# new shirts are done



## DiSantodrywall&paint (May 2, 2010)

here are my new shirts


----------



## 2buckcanuck (Jul 9, 2010)

I will PM you my address so you can send me some:thumbsup:


----------



## moore (Dec 2, 2010)

You don't want us to call you?

What if we need help on a bid??:whistling2:


----------



## gazman (Apr 29, 2011)

Waist of time blotting out your number. I goggled Disanto drywall and had your number within seconds . Because I am a good bloke I wont put it on here. I do think you should send one to 2Buck though, he has a fetish for "T" shirts.


----------



## Kiwiman (Jun 14, 2008)

gazman said:


> Waist of time blotting out your number.

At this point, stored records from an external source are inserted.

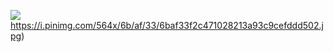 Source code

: ![](https://i.pinimg.com/564x/6b/af/33/6baf33f2c471028213a93c9cefddd502.jpg)https://i.pinimg.com/564x/6b/af/33/6baf33f2c471028213a93c9cefddd502.jpg)
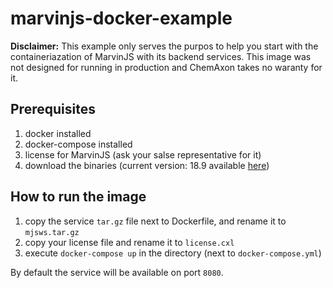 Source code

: # marvinjs-docker-example

**Disclaimer:** This example only serves the purpos to help you start
with the containeriazation of MarvinJS with its backend services. This
image was not designed for running in production and ChemAxon takes no
waranty for it.

## Prerequisites

1. docker installed
2. docker-compose installed
3. license for MarvinJS (ask your salse representative for it)
4. download the binaries (current version: 18.9 available [here](https://chemaxon.com/download?dl=%2Fdata%2Fdownload%2Fmjs-mini%2F19.8.0%2Fmjsws_unix_19.8.tar.gz))

## How to run the image

1. copy the service `tar.gz` file next to Dockerfile, and rename it to `mjsws.tar.gz`
2. copy your license file and rename it to `license.cxl`
3. execute `docker-compose up` in the directory (next to `docker-compose.yml`)

By default the service will be available on port `8080`. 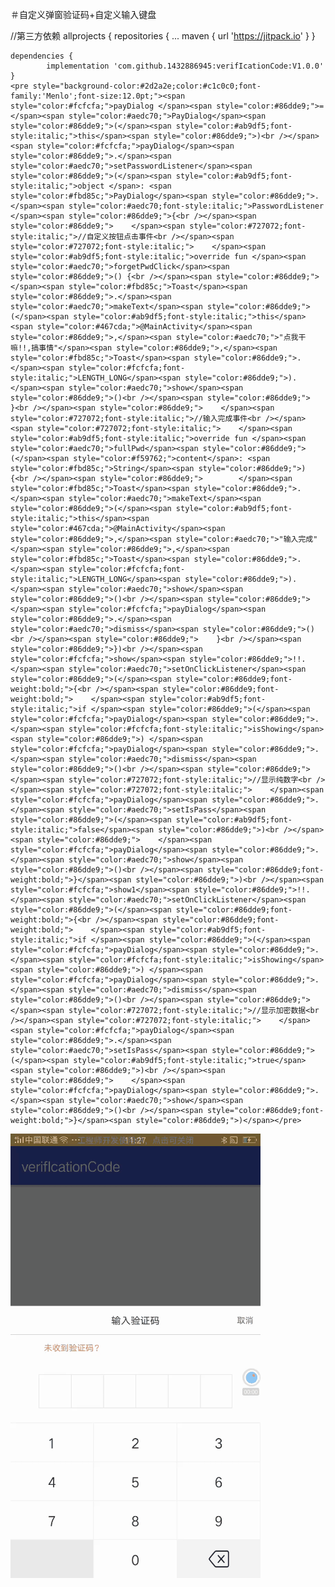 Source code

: ＃自定义弹窗验证码+自定义输入键盘

//第三方依赖
allprojects {
		repositories {
			...
			maven { url 'https://jitpack.io' }
		}
	
  	dependencies {
	        implementation 'com.github.1432886945:verifIcationCode:V1.0.0'
	}
	<pre style="background-color:#2d2a2e;color:#c1c0c0;font-family:'Menlo';font-size:12.0pt;"><span style="color:#fcfcfa;">payDialog </span><span style="color:#86dde9;">= </span><span style="color:#aedc70;">PayDialog</span><span style="color:#86dde9;">(</span><span style="color:#ab9df5;font-style:italic;">this</span><span style="color:#86dde9;">)<br /></span><span style="color:#fcfcfa;">payDialog</span><span style="color:#86dde9;">.</span><span style="color:#aedc70;">setPasswordListener</span><span style="color:#86dde9;">(</span><span style="color:#ab9df5;font-style:italic;">object </span>: <span style="color:#fbd85c;">PayDialog</span><span style="color:#86dde9;">.</span><span style="color:#aedc70;font-style:italic;">PasswordListener </span><span style="color:#86dde9;">{<br /></span><span style="color:#86dde9;">    </span><span style="color:#727072;font-style:italic;">//自定义按钮点击事件<br /></span><span style="color:#727072;font-style:italic;">    </span><span style="color:#ab9df5;font-style:italic;">override fun </span><span style="color:#aedc70;">forgetPwdClick</span><span style="color:#86dde9;">() {<br /></span><span style="color:#86dde9;">        </span><span style="color:#fbd85c;">Toast</span><span style="color:#86dde9;">.</span><span style="color:#aedc70;">makeText</span><span style="color:#86dde9;">(</span><span style="color:#ab9df5;font-style:italic;">this</span><span style="color:#467cda;">@MainActivity</span><span style="color:#86dde9;">,</span><span style="color:#aedc70;">"点我干嘛!!,搞事情"</span><span style="color:#86dde9;">,</span><span style="color:#fbd85c;">Toast</span><span style="color:#86dde9;">.</span><span style="color:#fcfcfa;font-style:italic;">LENGTH_LONG</span><span style="color:#86dde9;">).</span><span style="color:#aedc70;">show</span><span style="color:#86dde9;">()<br /></span><span style="color:#86dde9;">    }<br /></span><span style="color:#86dde9;">    </span><span style="color:#727072;font-style:italic;">//输入完成事件<br /></span><span style="color:#727072;font-style:italic;">    </span><span style="color:#ab9df5;font-style:italic;">override fun </span><span style="color:#aedc70;">fullPwd</span><span style="color:#86dde9;">(</span><span style="color:#f59762;">content</span>: <span style="color:#fbd85c;">String</span><span style="color:#86dde9;">) {<br /></span><span style="color:#86dde9;">        </span><span style="color:#fbd85c;">Toast</span><span style="color:#86dde9;">.</span><span style="color:#aedc70;">makeText</span><span style="color:#86dde9;">(</span><span style="color:#ab9df5;font-style:italic;">this</span><span style="color:#467cda;">@MainActivity</span><span style="color:#86dde9;">,</span><span style="color:#aedc70;">"输入完成"</span><span style="color:#86dde9;">,</span><span style="color:#fbd85c;">Toast</span><span style="color:#86dde9;">.</span><span style="color:#fcfcfa;font-style:italic;">LENGTH_LONG</span><span style="color:#86dde9;">).</span><span style="color:#aedc70;">show</span><span style="color:#86dde9;">()<br /></span><span style="color:#86dde9;">        </span><span style="color:#fcfcfa;">payDialog</span><span style="color:#86dde9;">.</span><span style="color:#aedc70;">dismiss</span><span style="color:#86dde9;">()<br /></span><span style="color:#86dde9;">    }<br /></span><span style="color:#86dde9;">})<br /></span><span style="color:#fcfcfa;">show</span><span style="color:#86dde9;">!!.</span><span style="color:#aedc70;">setOnClickListener</span><span style="color:#86dde9;">(</span><span style="color:#86dde9;font-weight:bold;">{<br /></span><span style="color:#86dde9;font-weight:bold;">    </span><span style="color:#ab9df5;font-style:italic;">if </span><span style="color:#86dde9;">(</span><span style="color:#fcfcfa;">payDialog</span><span style="color:#86dde9;">.</span><span style="color:#fcfcfa;font-style:italic;">isShowing</span><span style="color:#86dde9;">) </span><span style="color:#fcfcfa;">payDialog</span><span style="color:#86dde9;">.</span><span style="color:#aedc70;">dismiss</span><span style="color:#86dde9;">()<br /></span><span style="color:#86dde9;">    </span><span style="color:#727072;font-style:italic;">//显示纯数字<br /></span><span style="color:#727072;font-style:italic;">    </span><span style="color:#fcfcfa;">payDialog</span><span style="color:#86dde9;">.</span><span style="color:#aedc70;">setIsPass</span><span style="color:#86dde9;">(</span><span style="color:#ab9df5;font-style:italic;">false</span><span style="color:#86dde9;">)<br /></span><span style="color:#86dde9;">    </span><span style="color:#fcfcfa;">payDialog</span><span style="color:#86dde9;">.</span><span style="color:#aedc70;">show</span><span style="color:#86dde9;">()<br /></span><span style="color:#86dde9;font-weight:bold;">}</span><span style="color:#86dde9;">)<br /></span><span style="color:#fcfcfa;">show1</span><span style="color:#86dde9;">!!.</span><span style="color:#aedc70;">setOnClickListener</span><span style="color:#86dde9;">(</span><span style="color:#86dde9;font-weight:bold;">{<br /></span><span style="color:#86dde9;font-weight:bold;">    </span><span style="color:#ab9df5;font-style:italic;">if </span><span style="color:#86dde9;">(</span><span style="color:#fcfcfa;">payDialog</span><span style="color:#86dde9;">.</span><span style="color:#fcfcfa;font-style:italic;">isShowing</span><span style="color:#86dde9;">) </span><span style="color:#fcfcfa;">payDialog</span><span style="color:#86dde9;">.</span><span style="color:#aedc70;">dismiss</span><span style="color:#86dde9;">()<br /></span><span style="color:#86dde9;">    </span><span style="color:#727072;font-style:italic;">//显示加密数据<br /></span><span style="color:#727072;font-style:italic;">    </span><span style="color:#fcfcfa;">payDialog</span><span style="color:#86dde9;">.</span><span style="color:#aedc70;">setIsPass</span><span style="color:#86dde9;">(</span><span style="color:#ab9df5;font-style:italic;">true</span><span style="color:#86dde9;">)<br /></span><span style="color:#86dde9;">    </span><span style="color:#fcfcfa;">payDialog</span><span style="color:#86dde9;">.</span><span style="color:#aedc70;">show</span><span style="color:#86dde9;">()<br /></span><span style="color:#86dde9;font-weight:bold;">}</span><span style="color:#86dde9;">)</span></pre>
	
![image](https://github.com/1432886945/verifIcationCode-master/blob/master/1530770475298.gif)
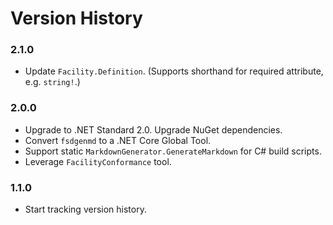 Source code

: # Version History

### 2.1.0

* Update `Facility.Definition`. (Supports shorthand for required attribute, e.g. `string!`.)

### 2.0.0

* Upgrade to .NET Standard 2.0. Upgrade NuGet dependencies.
* Convert `fsdgenmd` to a .NET Core Global Tool.
* Support static `MarkdownGenerator.GenerateMarkdown` for C# build scripts.
* Leverage `FacilityConformance` tool.

### 1.1.0

* Start tracking version history.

I goggled Disanto drywall and had your number within seconds . Because I am a good bloke I wont put it on here. *I do think you should send one to 2Buck though, he has a fetish for "T" shirts*.


Maybe it's because he keeps growing out of them :whistling2:


----------



## 2buckcanuck (Jul 9, 2010)

Kiwiman said:


> Maybe it's because he keeps growing out of them :whistling2:


WAR.....................................................again


----------



## Kiwiman (Jun 14, 2008)

2buckcanuck said:


> WAR.....................................................again


Oh god, here they come....... New Zealands going to sink


----------



## DiSantodrywall&paint (May 2, 2010)

i dont know why i blocked the number out its just a habbit from seeing others do it on other sites.


----------



## moore (Dec 2, 2010)

DiSantodrywall&paint said:


> i dont know why i blocked the number out its just a habbit from seeing others do it on other sites.


 ya mean all those other sites that helped you out on bidding your jobs for you??


----------



## 2buckcanuck (Jul 9, 2010)

Kiwiman said:


> Oh god, here they come....... New Zealands going to sink


Oh we are headed to sheep shagger land, and we already know, not to trust you Kiwi's:furious::furious::furious::furious:


----------